__Work to be completed__.
Every entry needs to appear again exactly as written below.

Stored data entries
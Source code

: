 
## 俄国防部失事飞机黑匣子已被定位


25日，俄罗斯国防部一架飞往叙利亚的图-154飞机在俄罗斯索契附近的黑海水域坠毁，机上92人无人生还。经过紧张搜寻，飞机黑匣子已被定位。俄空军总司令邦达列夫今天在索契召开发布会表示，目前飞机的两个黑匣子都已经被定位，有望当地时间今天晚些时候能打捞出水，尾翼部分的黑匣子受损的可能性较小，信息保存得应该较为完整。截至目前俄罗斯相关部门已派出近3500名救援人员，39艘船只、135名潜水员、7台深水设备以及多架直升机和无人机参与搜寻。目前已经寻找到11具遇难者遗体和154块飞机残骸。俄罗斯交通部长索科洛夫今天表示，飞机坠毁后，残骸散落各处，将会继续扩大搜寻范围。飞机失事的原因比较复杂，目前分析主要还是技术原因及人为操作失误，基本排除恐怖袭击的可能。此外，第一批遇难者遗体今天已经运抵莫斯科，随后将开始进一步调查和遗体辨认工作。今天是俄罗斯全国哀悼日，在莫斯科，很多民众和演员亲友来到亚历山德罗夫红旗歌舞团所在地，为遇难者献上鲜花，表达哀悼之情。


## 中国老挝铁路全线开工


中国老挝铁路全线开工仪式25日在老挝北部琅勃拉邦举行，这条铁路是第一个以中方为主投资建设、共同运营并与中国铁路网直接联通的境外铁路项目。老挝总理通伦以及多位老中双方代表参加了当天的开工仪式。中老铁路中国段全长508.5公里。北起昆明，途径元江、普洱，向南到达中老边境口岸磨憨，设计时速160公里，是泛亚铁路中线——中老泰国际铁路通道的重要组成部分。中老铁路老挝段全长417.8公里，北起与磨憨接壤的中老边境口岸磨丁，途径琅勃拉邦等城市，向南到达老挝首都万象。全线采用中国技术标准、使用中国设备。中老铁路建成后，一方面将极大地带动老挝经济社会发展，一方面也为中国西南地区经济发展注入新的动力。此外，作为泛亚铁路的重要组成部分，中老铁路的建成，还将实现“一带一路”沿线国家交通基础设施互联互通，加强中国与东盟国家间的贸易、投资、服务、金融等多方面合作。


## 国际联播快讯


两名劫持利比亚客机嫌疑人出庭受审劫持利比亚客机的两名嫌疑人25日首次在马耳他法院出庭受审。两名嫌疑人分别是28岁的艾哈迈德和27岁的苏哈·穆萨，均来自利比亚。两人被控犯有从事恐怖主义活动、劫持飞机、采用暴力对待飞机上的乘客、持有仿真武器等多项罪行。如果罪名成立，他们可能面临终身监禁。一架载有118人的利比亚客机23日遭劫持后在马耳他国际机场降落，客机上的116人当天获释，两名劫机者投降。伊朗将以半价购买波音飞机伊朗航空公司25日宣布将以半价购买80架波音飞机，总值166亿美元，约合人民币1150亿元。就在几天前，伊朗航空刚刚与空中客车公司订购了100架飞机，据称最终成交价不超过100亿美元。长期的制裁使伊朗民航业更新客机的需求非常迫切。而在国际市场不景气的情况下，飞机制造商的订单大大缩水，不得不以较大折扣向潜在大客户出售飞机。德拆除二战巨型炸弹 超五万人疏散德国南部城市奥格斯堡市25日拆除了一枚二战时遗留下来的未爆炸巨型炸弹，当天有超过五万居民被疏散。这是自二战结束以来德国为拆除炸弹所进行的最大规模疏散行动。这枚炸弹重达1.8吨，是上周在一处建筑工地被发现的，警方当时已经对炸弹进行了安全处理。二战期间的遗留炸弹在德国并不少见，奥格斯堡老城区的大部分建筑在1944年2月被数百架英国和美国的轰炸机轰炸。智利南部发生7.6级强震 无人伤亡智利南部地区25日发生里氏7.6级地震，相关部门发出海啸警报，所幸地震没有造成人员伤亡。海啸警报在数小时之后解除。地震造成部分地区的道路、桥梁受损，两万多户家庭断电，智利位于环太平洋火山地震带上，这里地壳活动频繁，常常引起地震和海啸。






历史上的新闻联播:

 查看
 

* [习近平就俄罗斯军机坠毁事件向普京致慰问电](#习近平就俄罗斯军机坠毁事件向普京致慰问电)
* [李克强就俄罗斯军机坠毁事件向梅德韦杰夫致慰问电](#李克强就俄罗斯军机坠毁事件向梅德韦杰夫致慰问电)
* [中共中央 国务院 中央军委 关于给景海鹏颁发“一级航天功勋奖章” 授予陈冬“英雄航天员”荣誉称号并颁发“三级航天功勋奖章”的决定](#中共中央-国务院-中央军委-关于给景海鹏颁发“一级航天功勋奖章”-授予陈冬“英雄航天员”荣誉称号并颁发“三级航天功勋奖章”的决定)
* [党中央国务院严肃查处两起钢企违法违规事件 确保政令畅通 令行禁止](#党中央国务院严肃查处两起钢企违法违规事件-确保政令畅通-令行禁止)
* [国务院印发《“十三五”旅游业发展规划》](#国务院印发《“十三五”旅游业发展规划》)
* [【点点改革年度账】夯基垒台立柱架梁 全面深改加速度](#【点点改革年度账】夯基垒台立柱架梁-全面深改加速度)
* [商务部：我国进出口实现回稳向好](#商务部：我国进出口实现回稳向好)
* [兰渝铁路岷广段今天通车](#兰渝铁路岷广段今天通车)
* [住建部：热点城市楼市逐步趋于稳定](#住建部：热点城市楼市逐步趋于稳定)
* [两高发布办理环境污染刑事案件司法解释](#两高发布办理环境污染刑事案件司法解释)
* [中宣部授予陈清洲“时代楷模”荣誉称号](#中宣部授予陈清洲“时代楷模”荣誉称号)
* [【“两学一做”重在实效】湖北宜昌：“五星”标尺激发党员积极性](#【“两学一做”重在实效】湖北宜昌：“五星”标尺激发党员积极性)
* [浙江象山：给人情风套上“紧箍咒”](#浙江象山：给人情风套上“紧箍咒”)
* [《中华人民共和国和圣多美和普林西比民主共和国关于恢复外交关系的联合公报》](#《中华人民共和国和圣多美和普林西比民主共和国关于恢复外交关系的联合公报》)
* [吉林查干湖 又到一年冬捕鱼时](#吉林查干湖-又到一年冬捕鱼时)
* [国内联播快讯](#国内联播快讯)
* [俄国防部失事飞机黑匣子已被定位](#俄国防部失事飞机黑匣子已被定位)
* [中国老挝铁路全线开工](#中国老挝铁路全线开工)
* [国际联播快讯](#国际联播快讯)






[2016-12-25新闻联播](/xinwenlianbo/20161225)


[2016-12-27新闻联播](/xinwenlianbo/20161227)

__Task solution__.
Source code

: 
## 俄国防部失事飞机黑匣子已被定位


25日，俄罗斯国防部一架飞往叙利亚的图-154飞机在俄罗斯索契附近的黑海水域坠毁，机上92人无人生还。经过紧张搜寻，飞机黑匣子已被定位。俄空军总司令邦达列夫今天在索契召开发布会表示，目前飞机的两个黑匣子都已经被定位，有望当地时间今天晚些时候能打捞出水，尾翼部分的黑匣子受损的可能性较小，信息保存得应该较为完整。截至目前俄罗斯相关部门已派出近3500名救援人员，39艘船只、135名潜水员、7台深水设备以及多架直升机和无人机参与搜寻。目前已经寻找到11具遇难者遗体和154块飞机残骸。俄罗斯交通部长索科洛夫今天表示，飞机坠毁后，残骸散落各处，将会继续扩大搜寻范围。飞机失事的原因比较复杂，目前分析主要还是技术原因及人为操作失误，基本排除恐怖袭击的可能。此外，第一批遇难者遗体今天已经运抵莫斯科，随后将开始进一步调查和遗体辨认工作。今天是俄罗斯全国哀悼日，在莫斯科，很多民众和演员亲友来到亚历山德罗夫红旗歌舞团所在地，为遇难者献上鲜花，表达哀悼之情。


## 中国老挝铁路全线开工


中国老挝铁路全线开工仪式25日在老挝北部琅勃拉邦举行，这条铁路是第一个以中方为主投资建设、共同运营并与中国铁路网直接联通的境外铁路项目。老挝总理通伦以及多位老中双方代表参加了当天的开工仪式。中老铁路中国段全长508.5公里。北起昆明，途径元江、普洱，向南到达中老边境口岸磨憨，设计时速160公里，是泛亚铁路中线——中老泰国际铁路通道的重要组成部分。中老铁路老挝段全长417.8公里，北起与磨憨接壤的中老边境口岸磨丁，途径琅勃拉邦等城市，向南到达老挝首都万象。全线采用中国技术标准、使用中国设备。中老铁路建成后，一方面将极大地带动老挝经济社会发展，一方面也为中国西南地区经济发展注入新的动力。此外，作为泛亚铁路的重要组成部分，中老铁路的建成，还将实现“一带一路”沿线国家交通基础设施互联互通，加强中国与东盟国家间的贸易、投资、服务、金融等多方面合作。


## 国际联播快讯


两名劫持利比亚客机嫌疑人出庭受审劫持利比亚客机的两名嫌疑人25日首次在马耳他法院出庭受审。两名嫌疑人分别是28岁的艾哈迈德和27岁的苏哈·穆萨，均来自利比亚。两人被控犯有从事恐怖主义活动、劫持飞机、采用暴力对待飞机上的乘客、持有仿真武器等多项罪行。如果罪名成立，他们可能面临终身监禁。一架载有118人的利比亚客机23日遭劫持后在马耳他国际机场降落，客机上的116人当天获释，两名劫机者投降。伊朗将以半价购买波音飞机伊朗航空公司25日宣布将以半价购买80架波音飞机，总值166亿美元，约合人民币1150亿元。就在几天前，伊朗航空刚刚与空中客车公司订购了100架飞机，据称最终成交价不超过100亿美元。长期的制裁使伊朗民航业更新客机的需求非常迫切。而在国际市场不景气的情况下，飞机制造商的订单大大缩水，不得不以较大折扣向潜在大客户出售飞机。德拆除二战巨型炸弹 超五万人疏散德国南部城市奥格斯堡市25日拆除了一枚二战时遗留下来的未爆炸巨型炸弹，当天有超过五万居民被疏散。这是自二战结束以来德国为拆除炸弹所进行的最大规模疏散行动。这枚炸弹重达1.8吨，是上周在一处建筑工地被发现的，警方当时已经对炸弹进行了安全处理。二战期间的遗留炸弹在德国并不少见，奥格斯堡老城区的大部分建筑在1944年2月被数百架英国和美国的轰炸机轰炸。智利南部发生7.6级强震 无人伤亡智利南部地区25日发生里氏7.6级地震，相关部门发出海啸警报，所幸地震没有造成人员伤亡。海啸警报在数小时之后解除。地震造成部分地区的道路、桥梁受损，两万多户家庭断电，智利位于环太平洋火山地震带上，这里地壳活动频繁，常常引起地震和海啸。






历史上的新闻联播:

 查看
 

* [习近平就俄罗斯军机坠毁事件向普京致慰问电](#习近平就俄罗斯军机坠毁事件向普京致慰问电)
* [李克强就俄罗斯军机坠毁事件向梅德韦杰夫致慰问电](#李克强就俄罗斯军机坠毁事件向梅德韦杰夫致慰问电)
* [中共中央 国务院 中央军委 关于给景海鹏颁发“一级航天功勋奖章” 授予陈冬“英雄航天员”荣誉称号并颁发“三级航天功勋奖章”的决定](#中共中央-国务院-中央军委-关于给景海鹏颁发“一级航天功勋奖章”-授予陈冬“英雄航天员”荣誉称号并颁发“三级航天功勋奖章”的决定)
* [党中央国务院严肃查处两起钢企违法违规事件 确保政令畅通 令行禁止](#党中央国务院严肃查处两起钢企违法违规事件-确保政令畅通-令行禁止)
* [国务院印发《“十三五”旅游业发展规划》](#国务院印发《“十三五”旅游业发展规划》)
* [【点点改革年度账】夯基垒台立柱架梁 全面深改加速度](#【点点改革年度账】夯基垒台立柱架梁-全面深改加速度)
* [商务部：我国进出口实现回稳向好](#商务部：我国进出口实现回稳向好)
* [兰渝铁路岷广段今天通车](#兰渝铁路岷广段今天通车)
* [住建部：热点城市楼市逐步趋于稳定](#住建部：热点城市楼市逐步趋于稳定)
* [两高发布办理环境污染刑事案件司法解释](#两高发布办理环境污染刑事案件司法解释)
* [中宣部授予陈清洲“时代楷模”荣誉称号](#中宣部授予陈清洲“时代楷模”荣誉称号)
* [【“两学一做”重在实效】湖北宜昌：“五星”标尺激发党员积极性](#【“两学一做”重在实效】湖北宜昌：“五星”标尺激发党员积极性)
* [浙江象山：给人情风套上“紧箍咒”](#浙江象山：给人情风套上“紧箍咒”)
* [《中华人民共和国和圣多美和普林西比民主共和国关于恢复外交关系的联合公报》](#《中华人民共和国和圣多美和普林西比民主共和国关于恢复外交关系的联合公报》)
* [吉林查干湖 又到一年冬捕鱼时](#吉林查干湖-又到一年冬捕鱼时)
* [国内联播快讯](#国内联播快讯)
* [俄国防部失事飞机黑匣子已被定位](#俄国防部失事飞机黑匣子已被定位)
* [中国老挝铁路全线开工](#中国老挝铁路全线开工)
* [国际联播快讯](#国际联播快讯)






[2016-12-25新闻联播](/xinwenlianbo/20161225)


[2016-12-27新闻联播](/xinwenlianbo/20161227)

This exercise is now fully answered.